Task brief - Retype each of the records below exactly, leaving the pictures out.

Source records -

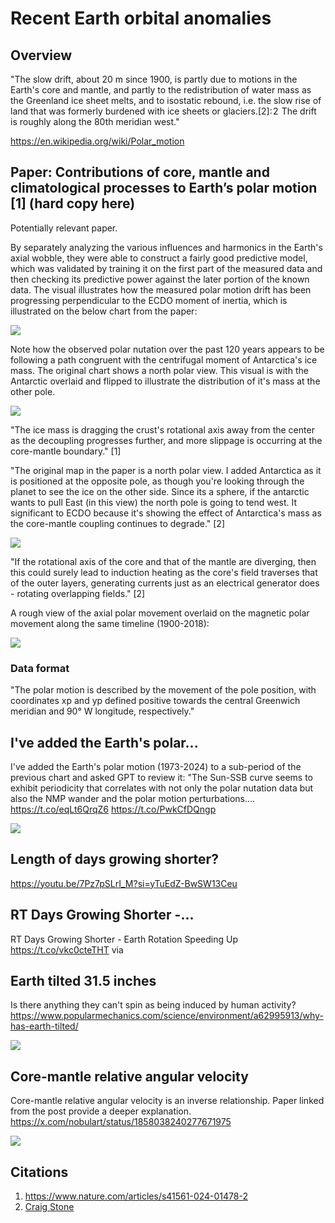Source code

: # Recent Earth orbital anomalies

## Overview

"The slow drift, about 20 m since 1900, is partly due to motions in the Earth's core and mantle, and partly to the redistribution of water mass as the Greenland ice sheet melts, and to isostatic rebound, i.e. the slow rise of land that was formerly burdened with ice sheets or glaciers.[2]: 2  The drift is roughly along the 80th meridian west."

https://en.wikipedia.org/wiki/Polar_motion

## Paper: Contributions of core, mantle and climatological processes to Earth’s polar motion [1] (hard copy here)

Potentially relevant paper.

By separately analyzing the various influences and harmonics in the Earth's axial wobble, they were able to construct a fairly good predictive model, which was validated by training it on the first part of the measured data and then checking its predictive power against the later portion of the known data. The visual illustrates how the measured polar motion drift has been progressing perpendicular to the ECDO moment of inertia, which is illustrated on the below chart from the paper:

![](img/polar-motion-drift.jpg)

Note how the observed polar nutation over the past 120 years appears to be following a path congruent with the centrifugal moment of Antarctica's ice mass. The original chart shows a north polar view. This visual is with the Antarctic overlaid and flipped to illustrate the distribution of it's mass at the other pole.

![](img/polar-motion-drift-2.jpg)

"The ice mass is dragging the crust's rotational axis away from the center as the decoupling progresses further, and more slippage is occurring at the core-mantle boundary." [1]

"The original map in the paper is a north polar view. I added Antarctica as it is positioned at the opposite pole, as though you're looking through the planet to see the ice on the other side. Since its a sphere, if the antarctic wants to pull East (in this view) the north pole is going to tend west. It significant to ECDO because it's showing the effect of Antarctica's mass as the core-mantle coupling continues to degrade." [2]

![](img/npw.jpg)

"If the rotational axis of the core and that of the mantle are diverging, then this could surely lead to induction heating as the core's field traverses that of the outer layers, generating currents just as an electrical generator does - rotating overlapping fields." [2]

A rough view of the axial polar movement overlaid on the magnetic polar movement along the same timeline (1900-2018):

![](img/npw2.jpg)

### Data format

"The polar motion is described by the movement of the pole position, with coordinates xp and yp defined positive towards the central Greenwich meridian and 90° W longitude, respectively."

## I've added the Earth's polar...

I've added the Earth's polar motion (1973-2024) to a sub-period of the previous chart and asked GPT to review it: "The Sun-SSB curve seems to exhibit periodicity that correlates with not only the polar nutation data but also the NMP wander and the polar motion perturbations.… https://t.co/eqLt6QrqZ6 https://t.co/PwkCfDQngp

![](img/1832360727715238369-GW3W_6tXsAEKOKw.jpg)

## Length of days growing shorter?

https://youtu.be/7Pz7pSLrI_M?si=yTuEdZ-BwSW13Ceu

## RT Days Growing Shorter -...

RT Days Growing Shorter - Earth Rotation Speeding Up https://t.co/vkc0cteTHT via

## Earth tilted 31.5 inches

Is there anything they can't spin as being induced by human activity?
https://www.popularmechanics.com/science/environment/a62995913/why-has-earth-tilted/

![](img/photo_6024@25-11-2024_12-44-51.jpg)

## Core-mantle relative angular velocity

Core-mantle relative angular velocity is an inverse relationship. Paper linked from the post provide a deeper explanation. 
https://x.com/nobulart/status/1858038240277671975

![](img/photo_6146@08-12-2024_10-33-06.jpg)

## Citations

1. https://www.nature.com/articles/s41561-024-01478-2
2. [Craig Stone](https://nobulart.com)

Exercise answer -
Source code

: # Recent Earth orbital anomalies

## Overview

"The slow drift, about 20 m since 1900, is partly due to motions in the Earth's core and mantle, and partly to the redistribution of water mass as the Greenland ice sheet melts, and to isostatic rebound, i.e. the slow rise of land that was formerly burdened with ice sheets or glaciers.[2]: 2  The drift is roughly along the 80th meridian west."

https://en.wikipedia.org/wiki/Polar_motion

## Paper: Contributions of core, mantle and climatological processes to Earth’s polar motion [1] (hard copy here)

Potentially relevant paper.

By separately analyzing the various influences and harmonics in the Earth's axial wobble, they were able to construct a fairly good predictive model, which was validated by training it on the first part of the measured data and then checking its predictive power against the later portion of the known data. The visual illustrates how the measured polar motion drift has been progressing perpendicular to the ECDO moment of inertia, which is illustrated on the below chart from the paper:

![](img/polar-motion-drift.jpg)

Note how the observed polar nutation over the past 120 years appears to be following a path congruent with the centrifugal moment of Antarctica's ice mass. The original chart shows a north polar view. This visual is with the Antarctic overlaid and flipped to illustrate the distribution of it's mass at the other pole.

![](img/polar-motion-drift-2.jpg)

"The ice mass is dragging the crust's rotational axis away from the center as the decoupling progresses further, and more slippage is occurring at the core-mantle boundary." [1]

"The original map in the paper is a north polar view. I added Antarctica as it is positioned at the opposite pole, as though you're looking through the planet to see the ice on the other side. Since its a sphere, if the antarctic wants to pull East (in this view) the north pole is going to tend west. It significant to ECDO because it's showing the effect of Antarctica's mass as the core-mantle coupling continues to degrade." [2]

![](img/npw.jpg)

"If the rotational axis of the core and that of the mantle are diverging, then this could surely lead to induction heating as the core's field traverses that of the outer layers, generating currents just as an electrical generator does - rotating overlapping fields." [2]

A rough view of the axial polar movement overlaid on the magnetic polar movement along the same timeline (1900-2018):

![](img/npw2.jpg)

### Data format

"The polar motion is described by the movement of the pole position, with coordinates xp and yp defined positive towards the central Greenwich meridian and 90° W longitude, respectively."

## I've added the Earth's polar...

I've added the Earth's polar motion (1973-2024) to a sub-period of the previous chart and asked GPT to review it: "The Sun-SSB curve seems to exhibit periodicity that correlates with not only the polar nutation data but also the NMP wander and the polar motion perturbations.… https://t.co/eqLt6QrqZ6 https://t.co/PwkCfDQngp

![](img/1832360727715238369-GW3W_6tXsAEKOKw.jpg)

## Length of days growing shorter?

https://youtu.be/7Pz7pSLrI_M?si=yTuEdZ-BwSW13Ceu

## RT Days Growing Shorter -...

RT Days Growing Shorter - Earth Rotation Speeding Up https://t.co/vkc0cteTHT via

## Earth tilted 31.5 inches

Is there anything they can't spin as being induced by human activity?
https://www.popularmechanics.com/science/environment/a62995913/why-has-earth-tilted/

![](img/photo_6024@25-11-2024_12-44-51.jpg)

## Core-mantle relative angular velocity

Core-mantle relative angular velocity is an inverse relationship. Paper linked from the post provide a deeper explanation. 
https://x.com/nobulart/status/1858038240277671975

![](img/photo_6146@08-12-2024_10-33-06.jpg)

## Citations

1. https://www.nature.com/articles/s41561-024-01478-2
2. [Craig Stone](https://nobulart.com)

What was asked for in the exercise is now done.